MATERIAL PROVIDED:
* * * *

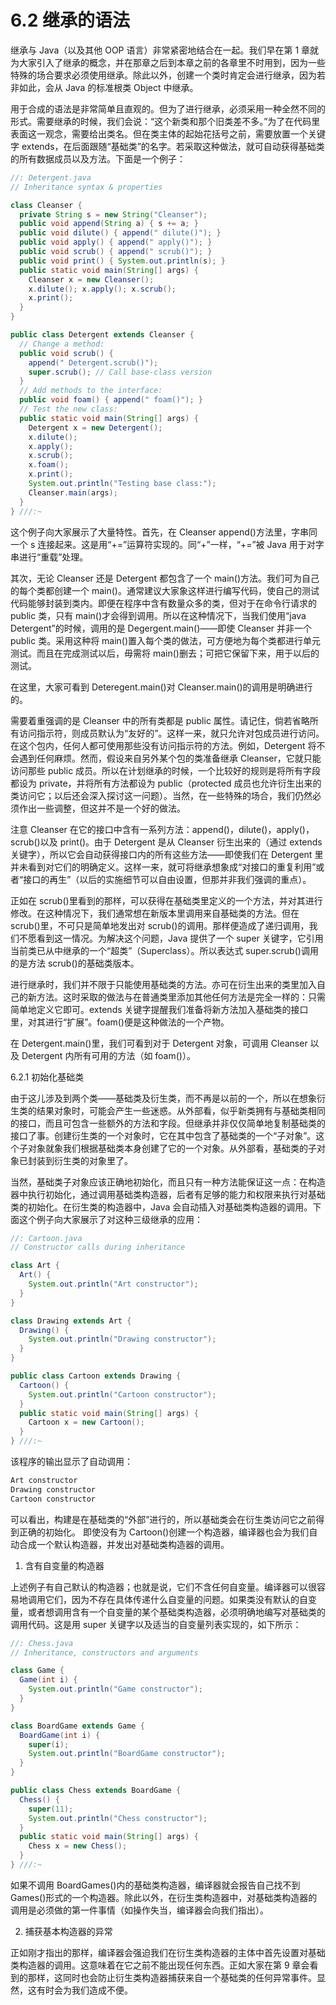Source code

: # 6.2 继承的语法

继承与 Java（以及其他 OOP 语言）非常紧密地结合在一起。我们早在第 1 章就为大家引入了继承的概念，并在那章之后到本章之前的各章里不时用到，因为一些特殊的场合要求必须使用继承。除此以外，创建一个类时肯定会进行继承，因为若非如此，会从 Java 的标准根类 Object 中继承。

用于合成的语法是非常简单且直观的。但为了进行继承，必须采用一种全然不同的形式。需要继承的时候，我们会说：“这个新类和那个旧类差不多。”为了在代码里表面这一观念，需要给出类名。但在类主体的起始花括号之前，需要放置一个关键字 extends，在后面跟随“基础类”的名字。若采取这种做法，就可自动获得基础类的所有数据成员以及方法。下面是一个例子：

```java
//: Detergent.java
// Inheritance syntax & properties

class Cleanser {
  private String s = new String("Cleanser");
  public void append(String a) { s += a; }
  public void dilute() { append(" dilute()"); }
  public void apply() { append(" apply()"); }
  public void scrub() { append(" scrub()"); }
  public void print() { System.out.println(s); }
  public static void main(String[] args) {
    Cleanser x = new Cleanser();
    x.dilute(); x.apply(); x.scrub();
    x.print();
  }
}

public class Detergent extends Cleanser {
  // Change a method:
  public void scrub() {
    append(" Detergent.scrub()");
    super.scrub(); // Call base-class version
  }
  // Add methods to the interface:
  public void foam() { append(" foam()"); }
  // Test the new class:
  public static void main(String[] args) {
    Detergent x = new Detergent();
    x.dilute();
    x.apply();
    x.scrub();
    x.foam();
    x.print();
    System.out.println("Testing base class:");
    Cleanser.main(args);
  }
} ///:~
```

这个例子向大家展示了大量特性。首先，在 Cleanser append()方法里，字串同一个 s 连接起来。这是用“+=”运算符实现的。同“+”一样，“+=”被 Java 用于对字串进行“重载”处理。

其次，无论 Cleanser 还是 Detergent 都包含了一个 main()方法。我们可为自己的每个类都创建一个 main()。通常建议大家象这样进行编写代码，使自己的测试代码能够封装到类内。即便在程序中含有数量众多的类，但对于在命令行请求的 public 类，只有 main()才会得到调用。所以在这种情况下，当我们使用“java Detergent”的时候，调用的是 Degergent.main()——即使 Cleanser 并非一个 public 类。采用这种将 main()置入每个类的做法，可方便地为每个类都进行单元测试。而且在完成测试以后，毋需将 main()删去；可把它保留下来，用于以后的测试。

在这里，大家可看到 Deteregent.main()对 Cleanser.main()的调用是明确进行的。

需要着重强调的是 Cleanser 中的所有类都是 public 属性。请记住，倘若省略所有访问指示符，则成员默认为“友好的”。这样一来，就只允许对包成员进行访问。在这个包内，任何人都可使用那些没有访问指示符的方法。例如，Detergent 将不会遇到任何麻烦。然而，假设来自另外某个包的类准备继承 Cleanser，它就只能访问那些 public 成员。所以在计划继承的时候，一个比较好的规则是将所有字段都设为 private，并将所有方法都设为 public（protected 成员也允许衍生出来的类访问它；以后还会深入探讨这一问题）。当然，在一些特殊的场合，我们仍然必须作出一些调整，但这并不是一个好的做法。

注意 Cleanser 在它的接口中含有一系列方法：append()，dilute()，apply()，scrub()以及 print()。由于 Detergent 是从 Cleanser 衍生出来的（通过 extends 关键字），所以它会自动获得接口内的所有这些方法——即使我们在 Detergent 里并未看到对它们的明确定义。这样一来，就可将继承想象成“对接口的重复利用”或者“接口的再生”（以后的实施细节可以自由设置，但那并非我们强调的重点）。

正如在 scrub()里看到的那样，可以获得在基础类里定义的一个方法，并对其进行修改。在这种情况下，我们通常想在新版本里调用来自基础类的方法。但在 scrub()里，不可只是简单地发出对 scrub()的调用。那样便造成了递归调用，我们不愿看到这一情况。为解决这个问题，Java 提供了一个 super 关键字，它引用当前类已从中继承的一个“超类”（Superclass）。所以表达式 super.scrub()调用的是方法 scrub()的基础类版本。

进行继承时，我们并不限于只能使用基础类的方法。亦可在衍生出来的类里加入自己的新方法。这时采取的做法与在普通类里添加其他任何方法是完全一样的：只需简单地定义它即可。extends 关键字提醒我们准备将新方法加入基础类的接口里，对其进行“扩展”。foam()便是这种做法的一个产物。

在 Detergent.main()里，我们可看到对于 Detergent 对象，可调用 Cleanser 以及 Detergent 内所有可用的方法（如 foam()）。

6.2.1 初始化基础类

由于这儿涉及到两个类——基础类及衍生类，而不再是以前的一个，所以在想象衍生类的结果对象时，可能会产生一些迷惑。从外部看，似乎新类拥有与基础类相同的接口，而且可包含一些额外的方法和字段。但继承并非仅仅简单地复制基础类的接口了事。创建衍生类的一个对象时，它在其中包含了基础类的一个“子对象”。这个子对象就象我们根据基础类本身创建了它的一个对象。从外部看，基础类的子对象已封装到衍生类的对象里了。

当然，基础类子对象应该正确地初始化，而且只有一种方法能保证这一点：在构造器中执行初始化，通过调用基础类构造器，后者有足够的能力和权限来执行对基础类的初始化。在衍生类的构造器中，Java 会自动插入对基础类构造器的调用。下面这个例子向大家展示了对这种三级继承的应用：

```java
//: Cartoon.java
// Constructor calls during inheritance

class Art {
  Art() {
    System.out.println("Art constructor");
  }
}

class Drawing extends Art {
  Drawing() {
    System.out.println("Drawing constructor");
  }
}

public class Cartoon extends Drawing {
  Cartoon() {
    System.out.println("Cartoon constructor");
  }
  public static void main(String[] args) {
    Cartoon x = new Cartoon();
  }
} ///:~
```

该程序的输出显示了自动调用：

```java
Art constructor
Drawing constructor
Cartoon constructor
```

可以看出，构建是在基础类的“外部”进行的，所以基础类会在衍生类访问它之前得到正确的初始化。
即使没有为 Cartoon()创建一个构造器，编译器也会为我们自动合成一个默认构造器，并发出对基础类构造器的调用。

1. 含有自变量的构造器

上述例子有自己默认的构造器；也就是说，它们不含任何自变量。编译器可以很容易地调用它们，因为不存在具体传递什么自变量的问题。如果类没有默认的自变量，或者想调用含有一个自变量的某个基础类构造器，必须明确地编写对基础类的调用代码。这是用 super 关键字以及适当的自变量列表实现的，如下所示：

```java
//: Chess.java
// Inheritance, constructors and arguments

class Game {
  Game(int i) {
    System.out.println("Game constructor");
  }
}

class BoardGame extends Game {
  BoardGame(int i) {
    super(i);
    System.out.println("BoardGame constructor");
  }
}

public class Chess extends BoardGame {
  Chess() {
    super(11);
    System.out.println("Chess constructor");
  }
  public static void main(String[] args) {
    Chess x = new Chess();
  }
} ///:~
```

如果不调用 BoardGames()内的基础类构造器，编译器就会报告自己找不到 Games()形式的一个构造器。除此以外，在衍生类构造器中，对基础类构造器的调用是必须做的第一件事情（如操作失当，编译器会向我们指出）。

2. 捕获基本构造器的异常

正如刚才指出的那样，编译器会强迫我们在衍生类构造器的主体中首先设置对基础类构造器的调用。这意味着在它之前不能出现任何东西。正如大家在第 9 章会看到的那样，这同时也会防止衍生类构造器捕获来自一个基础类的任何异常事件。显然，这有时会为我们造成不便。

* * * *

The full listing above, duplicated exactly and without its pictures, is the answer.

WRITTEN REPLY:
Source code

: # 6.2 继承的语法

继承与 Java（以及其他 OOP 语言）非常紧密地结合在一起。我们早在第 1 章就为大家引入了继承的概念，并在那章之后到本章之前的各章里不时用到，因为一些特殊的场合要求必须使用继承。除此以外，创建一个类时肯定会进行继承，因为若非如此，会从 Java 的标准根类 Object 中继承。

用于合成的语法是非常简单且直观的。但为了进行继承，必须采用一种全然不同的形式。需要继承的时候，我们会说：“这个新类和那个旧类差不多。”为了在代码里表面这一观念，需要给出类名。但在类主体的起始花括号之前，需要放置一个关键字 extends，在后面跟随“基础类”的名字。若采取这种做法，就可自动获得基础类的所有数据成员以及方法。下面是一个例子：

```java
//: Detergent.java
// Inheritance syntax & properties

class Cleanser {
  private String s = new String("Cleanser");
  public void append(String a) { s += a; }
  public void dilute() { append(" dilute()"); }
  public void apply() { append(" apply()"); }
  public void scrub() { append(" scrub()"); }
  public void print() { System.out.println(s); }
  public static void main(String[] args) {
    Cleanser x = new Cleanser();
    x.dilute(); x.apply(); x.scrub();
    x.print();
  }
}

public class Detergent extends Cleanser {
  // Change a method:
  public void scrub() {
    append(" Detergent.scrub()");
    super.scrub(); // Call base-class version
  }
  // Add methods to the interface:
  public void foam() { append(" foam()"); }
  // Test the new class:
  public static void main(String[] args) {
    Detergent x = new Detergent();
    x.dilute();
    x.apply();
    x.scrub();
    x.foam();
    x.print();
    System.out.println("Testing base class:");
    Cleanser.main(args);
  }
} ///:~
```

这个例子向大家展示了大量特性。首先，在 Cleanser append()方法里，字串同一个 s 连接起来。这是用“+=”运算符实现的。同“+”一样，“+=”被 Java 用于对字串进行“重载”处理。

其次，无论 Cleanser 还是 Detergent 都包含了一个 main()方法。我们可为自己的每个类都创建一个 main()。通常建议大家象这样进行编写代码，使自己的测试代码能够封装到类内。即便在程序中含有数量众多的类，但对于在命令行请求的 public 类，只有 main()才会得到调用。所以在这种情况下，当我们使用“java Detergent”的时候，调用的是 Degergent.main()——即使 Cleanser 并非一个 public 类。采用这种将 main()置入每个类的做法，可方便地为每个类都进行单元测试。而且在完成测试以后，毋需将 main()删去；可把它保留下来，用于以后的测试。

在这里，大家可看到 Deteregent.main()对 Cleanser.main()的调用是明确进行的。

需要着重强调的是 Cleanser 中的所有类都是 public 属性。请记住，倘若省略所有访问指示符，则成员默认为“友好的”。这样一来，就只允许对包成员进行访问。在这个包内，任何人都可使用那些没有访问指示符的方法。例如，Detergent 将不会遇到任何麻烦。然而，假设来自另外某个包的类准备继承 Cleanser，它就只能访问那些 public 成员。所以在计划继承的时候，一个比较好的规则是将所有字段都设为 private，并将所有方法都设为 public（protected 成员也允许衍生出来的类访问它；以后还会深入探讨这一问题）。当然，在一些特殊的场合，我们仍然必须作出一些调整，但这并不是一个好的做法。

注意 Cleanser 在它的接口中含有一系列方法：append()，dilute()，apply()，scrub()以及 print()。由于 Detergent 是从 Cleanser 衍生出来的（通过 extends 关键字），所以它会自动获得接口内的所有这些方法——即使我们在 Detergent 里并未看到对它们的明确定义。这样一来，就可将继承想象成“对接口的重复利用”或者“接口的再生”（以后的实施细节可以自由设置，但那并非我们强调的重点）。

正如在 scrub()里看到的那样，可以获得在基础类里定义的一个方法，并对其进行修改。在这种情况下，我们通常想在新版本里调用来自基础类的方法。但在 scrub()里，不可只是简单地发出对 scrub()的调用。那样便造成了递归调用，我们不愿看到这一情况。为解决这个问题，Java 提供了一个 super 关键字，它引用当前类已从中继承的一个“超类”（Superclass）。所以表达式 super.scrub()调用的是方法 scrub()的基础类版本。

进行继承时，我们并不限于只能使用基础类的方法。亦可在衍生出来的类里加入自己的新方法。这时采取的做法与在普通类里添加其他任何方法是完全一样的：只需简单地定义它即可。extends 关键字提醒我们准备将新方法加入基础类的接口里，对其进行“扩展”。foam()便是这种做法的一个产物。

在 Detergent.main()里，我们可看到对于 Detergent 对象，可调用 Cleanser 以及 Detergent 内所有可用的方法（如 foam()）。

6.2.1 初始化基础类

由于这儿涉及到两个类——基础类及衍生类，而不再是以前的一个，所以在想象衍生类的结果对象时，可能会产生一些迷惑。从外部看，似乎新类拥有与基础类相同的接口，而且可包含一些额外的方法和字段。但继承并非仅仅简单地复制基础类的接口了事。创建衍生类的一个对象时，它在其中包含了基础类的一个“子对象”。这个子对象就象我们根据基础类本身创建了它的一个对象。从外部看，基础类的子对象已封装到衍生类的对象里了。

当然，基础类子对象应该正确地初始化，而且只有一种方法能保证这一点：在构造器中执行初始化，通过调用基础类构造器，后者有足够的能力和权限来执行对基础类的初始化。在衍生类的构造器中，Java 会自动插入对基础类构造器的调用。下面这个例子向大家展示了对这种三级继承的应用：

```java
//: Cartoon.java
// Constructor calls during inheritance

class Art {
  Art() {
    System.out.println("Art constructor");
  }
}

class Drawing extends Art {
  Drawing() {
    System.out.println("Drawing constructor");
  }
}

public class Cartoon extends Drawing {
  Cartoon() {
    System.out.println("Cartoon constructor");
  }
  public static void main(String[] args) {
    Cartoon x = new Cartoon();
  }
} ///:~
```

该程序的输出显示了自动调用：

```java
Art constructor
Drawing constructor
Cartoon constructor
```

可以看出，构建是在基础类的“外部”进行的，所以基础类会在衍生类访问它之前得到正确的初始化。
即使没有为 Cartoon()创建一个构造器，编译器也会为我们自动合成一个默认构造器，并发出对基础类构造器的调用。

1. 含有自变量的构造器

上述例子有自己默认的构造器；也就是说，它们不含任何自变量。编译器可以很容易地调用它们，因为不存在具体传递什么自变量的问题。如果类没有默认的自变量，或者想调用含有一个自变量的某个基础类构造器，必须明确地编写对基础类的调用代码。这是用 super 关键字以及适当的自变量列表实现的，如下所示：

```java
//: Chess.java
// Inheritance, constructors and arguments

class Game {
  Game(int i) {
    System.out.println("Game constructor");
  }
}

class BoardGame extends Game {
  BoardGame(int i) {
    super(i);
    System.out.println("BoardGame constructor");
  }
}

public class Chess extends BoardGame {
  Chess() {
    super(11);
    System.out.println("Chess constructor");
  }
  public static void main(String[] args) {
    Chess x = new Chess();
  }
} ///:~
```

如果不调用 BoardGames()内的基础类构造器，编译器就会报告自己找不到 Games()形式的一个构造器。除此以外，在衍生类构造器中，对基础类构造器的调用是必须做的第一件事情（如操作失当，编译器会向我们指出）。

2. 捕获基本构造器的异常

正如刚才指出的那样，编译器会强迫我们在衍生类构造器的主体中首先设置对基础类构造器的调用。这意味着在它之前不能出现任何东西。正如大家在第 9 章会看到的那样，这同时也会防止衍生类构造器捕获来自一个基础类的任何异常事件。显然，这有时会为我们造成不便。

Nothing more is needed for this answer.